Failure to comply could result in fines and/or other penalties.
More than 100,000 written comments, including those by the Free Speech Coalition of McLean, VA, were submitted to the FEC by the close of the public comment period. That may be the toll exacted on the FEC's chutzpah for taking on grassroots advocacy groups, especially in the Internet age.
And even if the proposed rule were to survive that onslaught and become a final regulation, the Constitution forbids ex post facto laws, and the rule might exceed the FEC's legal authority because this, in essence, is making new law beyond the bounds of the controlling statute.
Seven days after the FEC issued its proposal, The Washington Post reported a survey by Democratic pollster Peter Hart saying, "Americans feel disconnected from government and ignored by the political process ... with nearly half the electorate saying they have no impact on what the government does."
That's not news to grassroots issue-advocacy copy writers and organizations, whose very purpose is to involve citizens in public policy.
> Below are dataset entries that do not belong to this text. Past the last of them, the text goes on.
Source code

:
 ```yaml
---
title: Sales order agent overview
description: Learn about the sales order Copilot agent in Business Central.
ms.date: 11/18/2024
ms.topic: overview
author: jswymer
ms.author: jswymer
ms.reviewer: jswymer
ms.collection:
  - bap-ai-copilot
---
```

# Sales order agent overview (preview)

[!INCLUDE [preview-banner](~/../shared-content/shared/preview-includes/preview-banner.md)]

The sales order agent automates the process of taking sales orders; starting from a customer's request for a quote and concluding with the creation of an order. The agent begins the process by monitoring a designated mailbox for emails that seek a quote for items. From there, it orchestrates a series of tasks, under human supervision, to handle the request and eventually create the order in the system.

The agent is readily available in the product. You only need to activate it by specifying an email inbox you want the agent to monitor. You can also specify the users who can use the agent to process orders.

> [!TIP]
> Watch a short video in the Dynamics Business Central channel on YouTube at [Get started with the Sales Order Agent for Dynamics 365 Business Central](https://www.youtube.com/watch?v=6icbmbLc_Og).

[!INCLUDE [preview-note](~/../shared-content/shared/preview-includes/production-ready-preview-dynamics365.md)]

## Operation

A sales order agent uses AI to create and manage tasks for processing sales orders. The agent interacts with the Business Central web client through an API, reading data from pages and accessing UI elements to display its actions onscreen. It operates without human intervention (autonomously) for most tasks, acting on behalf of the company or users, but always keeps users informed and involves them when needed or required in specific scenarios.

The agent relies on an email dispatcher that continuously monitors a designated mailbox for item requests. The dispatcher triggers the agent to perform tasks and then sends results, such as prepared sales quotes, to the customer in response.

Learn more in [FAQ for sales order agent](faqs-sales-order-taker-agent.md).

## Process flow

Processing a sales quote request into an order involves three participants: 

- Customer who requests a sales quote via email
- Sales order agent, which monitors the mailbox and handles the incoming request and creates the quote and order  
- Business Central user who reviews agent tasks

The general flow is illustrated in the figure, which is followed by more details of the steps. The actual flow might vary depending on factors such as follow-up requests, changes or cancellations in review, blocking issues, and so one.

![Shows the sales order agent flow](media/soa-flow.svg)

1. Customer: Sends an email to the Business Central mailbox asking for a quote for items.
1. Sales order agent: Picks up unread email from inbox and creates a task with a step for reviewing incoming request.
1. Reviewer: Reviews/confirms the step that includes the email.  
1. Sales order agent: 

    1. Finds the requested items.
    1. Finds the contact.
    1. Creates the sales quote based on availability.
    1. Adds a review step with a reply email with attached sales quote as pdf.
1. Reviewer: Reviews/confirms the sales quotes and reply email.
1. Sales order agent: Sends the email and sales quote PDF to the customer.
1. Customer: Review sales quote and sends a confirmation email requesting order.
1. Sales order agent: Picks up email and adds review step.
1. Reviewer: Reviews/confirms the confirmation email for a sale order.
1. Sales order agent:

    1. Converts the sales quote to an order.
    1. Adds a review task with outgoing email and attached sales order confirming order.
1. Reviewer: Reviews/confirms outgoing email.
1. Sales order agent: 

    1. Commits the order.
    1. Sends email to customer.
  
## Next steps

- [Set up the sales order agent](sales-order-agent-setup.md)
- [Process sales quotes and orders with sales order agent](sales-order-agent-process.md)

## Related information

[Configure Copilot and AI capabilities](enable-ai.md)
Those in government whom they need to influence the most unfortunately want control of the spigot of speech, press and petition rights -- as well as the money.
After years of getting overruled by courts in the issue-advocacy area, the FEC may believe that it has momentum and the support of Congress and the Supreme Court in regulating issue-advocacy copy. In any event, rest assured that this is not the end of worries about the FEC for issue-advocacy copy writers.